(Records drawn from a dataset)
====

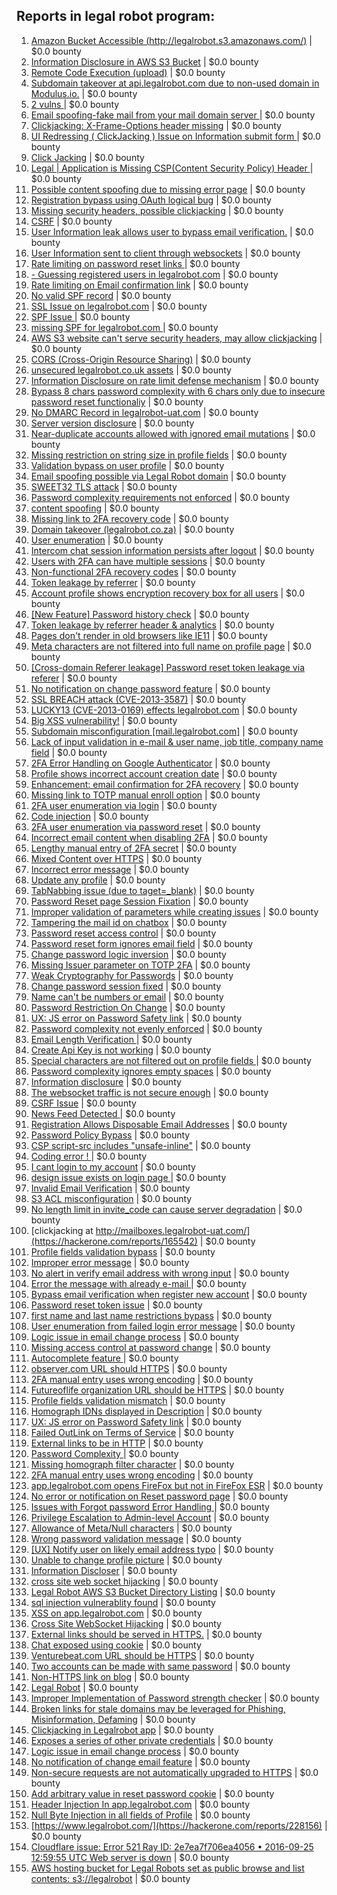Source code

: ## Reports in legal robot program:
1. [Amazon Bucket Accessible (http://legalrobot.s3.amazonaws.com/)](https://hackerone.com/reports/163599) | $0.0 bounty
2. [Information Disclosure in AWS S3 Bucket](https://hackerone.com/reports/163476) | $0.0 bounty
3. [Remote Code Execution (upload)](https://hackerone.com/reports/116575) | $0.0 bounty
4. [Subdomain takeover at api.legalrobot.com due to non-used domain in Modulus.io.](https://hackerone.com/reports/148770) | $0.0 bounty
5. [2 vulns ](https://hackerone.com/reports/163677) | $0.0 bounty
6. [Email spoofing-fake mail from your mail domain server ](https://hackerone.com/reports/163501) | $0.0 bounty
7. [Clickjacking: X-Frame-Options header missing](https://hackerone.com/reports/163646) | $0.0 bounty
8. [UI Redressing ( ClickJacking ) Issue on Information submit form ](https://hackerone.com/reports/163753) | $0.0 bounty
9. [Click Jacking](https://hackerone.com/reports/163888) | $0.0 bounty
10. [ Legal | Application is Missing CSP(Content Security Policy) Header ](https://hackerone.com/reports/163676) | $0.0 bounty
11. [Possible content spoofing due to missing error page](https://hackerone.com/reports/164137) | $0.0 bounty
12. [Registration bypass using OAuth logical bug](https://hackerone.com/reports/64946) | $0.0 bounty
13. [Missing security headers, possible clickjacking](https://hackerone.com/reports/64645) | $0.0 bounty
14. [CSRF](https://hackerone.com/reports/65167) | $0.0 bounty
15. [User Information leak allows user to bypass email verification.](https://hackerone.com/reports/163467) | $0.0 bounty
16. [User Information sent to client through websockets](https://hackerone.com/reports/163464) | $0.0 bounty
17. [  Rate limiting on password reset links ](https://hackerone.com/reports/115844) | $0.0 bounty
18. [- Guessing registered users in legalrobot.com](https://hackerone.com/reports/66845) | $0.0 bounty
19. [  Rate limiting on Email confirmation link](https://hackerone.com/reports/115845) | $0.0 bounty
20. [No valid SPF record](https://hackerone.com/reports/66385) | $0.0 bounty
21. [SSL Issue on legalrobot.com](https://hackerone.com/reports/116805) | $0.0 bounty
22. [SPF Issue ](https://hackerone.com/reports/116609) | $0.0 bounty
23. [missing SPF for legalrobot.com ](https://hackerone.com/reports/64561) | $0.0 bounty
24. [AWS S3 website can't serve security headers, may allow clickjacking](https://hackerone.com/reports/149572) | $0.0 bounty
25. [CORS (Cross-Origin Resource Sharing)](https://hackerone.com/reports/163491) | $0.0 bounty
26. [unsecured legalrobot.co.uk assets](https://hackerone.com/reports/163885) | $0.0 bounty
27. [Information Disclosure on rate limit defense mechanism](https://hackerone.com/reports/172296) | $0.0 bounty
28. [Bypass 8 chars password complexity with 6 chars only due to insecure password reset functionaliy](https://hackerone.com/reports/173195) | $0.0 bounty
29. [ No DMARC Record in  legalrobot-uat.com](https://hackerone.com/reports/133360) | $0.0 bounty
30. [Server version disclosure](https://hackerone.com/reports/167041) | $0.0 bounty
31. [Near-duplicate accounts allowed with ignored email mutations](https://hackerone.com/reports/171337) | $0.0 bounty
32. [Missing restriction on string size in profile fields](https://hackerone.com/reports/180548) | $0.0 bounty
33. [Validation bypass on user profile](https://hackerone.com/reports/164687) | $0.0 bounty
34. [Email spoofing possible via Legal Robot domain](https://hackerone.com/reports/163475) | $0.0 bounty
35. [SWEET32 TLS attack](https://hackerone.com/reports/199438) | $0.0 bounty
36. [Password complexity requirements not enforced](https://hackerone.com/reports/191643) | $0.0 bounty
37. [content spoofing](https://hackerone.com/reports/167380) | $0.0 bounty
38. [Missing link to 2FA recovery code](https://hackerone.com/reports/249346) | $0.0 bounty
39. [Domain takeover (legalrobot.co.za)](https://hackerone.com/reports/230525) | $0.0 bounty
40. [User enumeration](https://hackerone.com/reports/250457) | $0.0 bounty
41. [Intercom chat session information persists after logout](https://hackerone.com/reports/249798) | $0.0 bounty
42. [Users with 2FA can have multiple sessions](https://hackerone.com/reports/250243) | $0.0 bounty
43. [Non-functional 2FA recovery codes](https://hackerone.com/reports/249337) | $0.0 bounty
44. [Token leakage by referrer](https://hackerone.com/reports/213936) | $0.0 bounty
45. [Account profile shows encryption recovery box for all users](https://hackerone.com/reports/250088) | $0.0 bounty
46. [[New Feature] Password history check](https://hackerone.com/reports/250741) | $0.0 bounty
47. [Token leakage by referrer header & analytics](https://hackerone.com/reports/252544) | $0.0 bounty
48. [Pages don't render in old browsers like IE11](https://hackerone.com/reports/251468) | $0.0 bounty
49. [Meta characters are not filtered into full name on profile page](https://hackerone.com/reports/251469) | $0.0 bounty
50. [[Cross-domain Referer leakage] Password reset token leakage via referer](https://hackerone.com/reports/253448) | $0.0 bounty
51. [No notification on change password feature](https://hackerone.com/reports/251526) | $0.0 bounty
52. [SSL BREACH attack (CVE-2013-3587)](https://hackerone.com/reports/254895) | $0.0 bounty
53. [LUCKY13 (CVE-2013-0169) effects legalrobot.com](https://hackerone.com/reports/255041) | $0.0 bounty
54. [Big XSS vulnerability!](https://hackerone.com/reports/216330) | $0.0 bounty
55. [Subdomain misconfiguration [mail.legalrobot.com]](https://hackerone.com/reports/250766) | $0.0 bounty
56. [Lack of input validation in e-mail & user name, job title, company name field](https://hackerone.com/reports/254927) | $0.0 bounty
57. [2FA Error Handling on Google Authenticator](https://hackerone.com/reports/249695) | $0.0 bounty
58. [Profile shows incorrect account creation date](https://hackerone.com/reports/255021) | $0.0 bounty
59. [Enhancement: email confirmation for 2FA recovery](https://hackerone.com/reports/250082) | $0.0 bounty
60. [Missing link to TOTP manual enroll option](https://hackerone.com/reports/249339) | $0.0 bounty
61. [2FA user enumeration via login](https://hackerone.com/reports/249467) | $0.0 bounty
62. [Code injection](https://hackerone.com/reports/257207) | $0.0 bounty
63. [2FA user enumeration via password reset](https://hackerone.com/reports/249431) | $0.0 bounty
64. [Incorrect email content when disabling 2FA](https://hackerone.com/reports/259416) | $0.0 bounty
65. [Lengthy manual entry of 2FA secret](https://hackerone.com/reports/259415) | $0.0 bounty
66. [Mixed Content over HTTPS](https://hackerone.com/reports/256649) | $0.0 bounty
67. [Incorrect error message](https://hackerone.com/reports/259742) | $0.0 bounty
68. [Update any profile](https://hackerone.com/reports/260604) | $0.0 bounty
69. [TabNabbing issue (due to taget=_blank)](https://hackerone.com/reports/260278) | $0.0 bounty
70. [Password Reset page Session Fixation](https://hackerone.com/reports/255020) | $0.0 bounty
71. [Improper validation of parameters while creating issues](https://hackerone.com/reports/260632) | $0.0 bounty
72. [Tampering the mail id on chatbox](https://hackerone.com/reports/260239) | $0.0 bounty
73. [Password reset access control](https://hackerone.com/reports/180895) | $0.0 bounty
74. [Password reset form ignores email field](https://hackerone.com/reports/213180) | $0.0 bounty
75. [Change password logic inversion](https://hackerone.com/reports/255679) | $0.0 bounty
76. [Missing Issuer parameter on TOTP 2FA](https://hackerone.com/reports/251200) | $0.0 bounty
77. [Weak Cryptography for Passwords](https://hackerone.com/reports/260689) | $0.0 bounty
78. [Change password session fixed](https://hackerone.com/reports/260751) | $0.0 bounty
79. [Name can't be numbers or email](https://hackerone.com/reports/263196) | $0.0 bounty
80. [Password Restriction On Change](https://hackerone.com/reports/262140) | $0.0 bounty
81. [UX: JS error on Password Safety link](https://hackerone.com/reports/262109) | $0.0 bounty
82. [Password complexity not evenly enforced](https://hackerone.com/reports/249398) | $0.0 bounty
83. [Email Length Verification ](https://hackerone.com/reports/263589) | $0.0 bounty
84. [Create Api Key is not working](https://hackerone.com/reports/255025) | $0.0 bounty
85. [Special characters are not filtered out on profile fields ](https://hackerone.com/reports/260838) | $0.0 bounty
86. [Password complexity ignores empty spaces](https://hackerone.com/reports/250253) | $0.0 bounty
87. [Information disclosure](https://hackerone.com/reports/261817) | $0.0 bounty
88. [The websocket traffic is not secure enough](https://hackerone.com/reports/178990) | $0.0 bounty
89. [CSRF Issue](https://hackerone.com/reports/166231) | $0.0 bounty
90. [News Feed Detected ](https://hackerone.com/reports/163730) | $0.0 bounty
91. [Registration Allows Disposable Email Addresses](https://hackerone.com/reports/263846) | $0.0 bounty
92. [Password Policy Bypass](https://hackerone.com/reports/213767) | $0.0 bounty
93. [CSP script-src includes "unsafe-inline"](https://hackerone.com/reports/260648) | $0.0 bounty
94. [Coding error ! ](https://hackerone.com/reports/264023) | $0.0 bounty
95. [I cant login to my account](https://hackerone.com/reports/263743) | $0.0 bounty
96. [design issue exists on login page ](https://hackerone.com/reports/264101) | $0.0 bounty
97. [Invalid Email Verification](https://hackerone.com/reports/260492) | $0.0 bounty
98. [S3 ACL misconfiguration](https://hackerone.com/reports/189023) | $0.0 bounty
99. [No length limit in invite_code can cause server degradation](https://hackerone.com/reports/260662) | $0.0 bounty
100. [clickjacking at http://mailboxes.legalrobot-uat.com/](https://hackerone.com/reports/165542) | $0.0 bounty
101. [Profile fields validation bypass](https://hackerone.com/reports/255474) | $0.0 bounty
102. [Improper error message](https://hackerone.com/reports/263681) | $0.0 bounty
103. [No alert in verify email address with wrong input](https://hackerone.com/reports/265619) | $0.0 bounty
104. [Error the message with already e-mail ](https://hackerone.com/reports/265441) | $0.0 bounty
105. [Bypass email verification when register new account](https://hackerone.com/reports/265749) | $0.0 bounty
106. [Password reset token issue](https://hackerone.com/reports/265775) | $0.0 bounty
107. [first name and last name restrictions bypass](https://hackerone.com/reports/260468) | $0.0 bounty
108. [User enumeration from failed login error message](https://hackerone.com/reports/257035) | $0.0 bounty
109. [Logic issue in email change process](https://hackerone.com/reports/266017) | $0.0 bounty
110. [Missing access control at password change](https://hackerone.com/reports/164648) | $0.0 bounty
111. [Autocomplete feature ](https://hackerone.com/reports/267356) | $0.0 bounty
112. [observer.com URL should HTTPS](https://hackerone.com/reports/260299) | $0.0 bounty
113. [2FA manual entry uses wrong encoding](https://hackerone.com/reports/260491) | $0.0 bounty
114. [Futureoflife organization URL should be HTTPS](https://hackerone.com/reports/260591) | $0.0 bounty
115. [Profile fields validation mismatch](https://hackerone.com/reports/260316) | $0.0 bounty
116. [Homograph IDNs displayed in Description](https://hackerone.com/reports/260938) | $0.0 bounty
117. [UX: JS error on Password Safety link](https://hackerone.com/reports/260941) | $0.0 bounty
118. [Failed OutLink on Terms of Service](https://hackerone.com/reports/268629) | $0.0 bounty
119. [External links to be in HTTP](https://hackerone.com/reports/269288) | $0.0 bounty
120. [Password Complexity ](https://hackerone.com/reports/263728) | $0.0 bounty
121. [Missing homograph filter character](https://hackerone.com/reports/268981) | $0.0 bounty
122. [2FA manual entry uses wrong encoding](https://hackerone.com/reports/260390) | $0.0 bounty
123. [app.legalrobot.com opens FireFox but not in FireFox ESR](https://hackerone.com/reports/255481) | $0.0 bounty
124. [No error or notification on Reset password page](https://hackerone.com/reports/255100) | $0.0 bounty
125. [Issues with Forgot password Error Handling ](https://hackerone.com/reports/259400) | $0.0 bounty
126. [Privilege Escalation to Admin-level Account](https://hackerone.com/reports/261285) | $0.0 bounty
127. [Allowance of Meta/Null characters](https://hackerone.com/reports/274013) | $0.0 bounty
128. [Wrong password validation message](https://hackerone.com/reports/265863) | $0.0 bounty
129. [[UX] Notify user on likely email address typo](https://hackerone.com/reports/255026) | $0.0 bounty
130. [Unable to change profile picture](https://hackerone.com/reports/255098) | $0.0 bounty
131. [Information Discloser](https://hackerone.com/reports/260645) | $0.0 bounty
132. [cross site web socket hijacking](https://hackerone.com/reports/274324) | $0.0 bounty
133. [Legal Robot AWS S3 Bucket Directory Listing](https://hackerone.com/reports/194142) | $0.0 bounty
134. [sql injection vulnerablity found](https://hackerone.com/reports/211988) | $0.0 bounty
135. [XSS on app.legalrobot.com](https://hackerone.com/reports/277431) | $0.0 bounty
136. [Cross Site WebSocket Hijacking](https://hackerone.com/reports/211283) | $0.0 bounty
137. [External links should be served in HTTPS.](https://hackerone.com/reports/272863) | $0.0 bounty
138. [Chat exposed using cookie](https://hackerone.com/reports/279070) | $0.0 bounty
139. [Venturebeat.com URL should be HTTPS](https://hackerone.com/reports/268612) | $0.0 bounty
140. [Two accounts can be made with same password](https://hackerone.com/reports/277213) | $0.0 bounty
141. [Non-HTTPS link on blog](https://hackerone.com/reports/281274) | $0.0 bounty
142. [Legal Robot](https://hackerone.com/reports/276427) | $0.0 bounty
143. [Improper Implementation of Password strength checker](https://hackerone.com/reports/271950) | $0.0 bounty
144. [Broken links for stale domains may be leveraged for Phishing, Misinformation, Defaming](https://hackerone.com/reports/276244) | $0.0 bounty
145. [Clickjacking in Legalrobot app](https://hackerone.com/reports/270454) | $0.0 bounty
146. [Exposes a series of other private credentials](https://hackerone.com/reports/289189) | $0.0 bounty
147. [Logic issue in email change process](https://hackerone.com/reports/265931) | $0.0 bounty
148. [No notification of change email feature](https://hackerone.com/reports/265930) | $0.0 bounty
149. [Non-secure requests are not automatically upgraded to HTTPS](https://hackerone.com/reports/164419) | $0.0 bounty
150. [Add arbitrary value in reset password cookie](https://hackerone.com/reports/266030) | $0.0 bounty
151. [Header Injection In app.legalrobot.com](https://hackerone.com/reports/264405) | $0.0 bounty
152. [Null Byte Injection in all fields of Profile](https://hackerone.com/reports/255125) | $0.0 bounty
153. [https://www.legalrobot.com/](https://hackerone.com/reports/228156) | $0.0 bounty
154. [Cloudflare issue: Error 521 Ray ID: 2e7ea7f706ea4056 • 2016-09-25 12:59:55 UTC Web server is down](https://hackerone.com/reports/171879) | $0.0 bounty
155. [AWS hosting bucket for Legal Robots set as public browse and list contents: s3://legalrobot](https://hackerone.com/reports/166861) | $0.0 bounty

====

Filter the entries above down to the lines that contain the word "control".

73. [Password reset access control](https://hackerone.com/reports/180895) | $0.0 bounty
110. [Missing access control at password change](https://hackerone.com/reports/164648) | $0.0 bounty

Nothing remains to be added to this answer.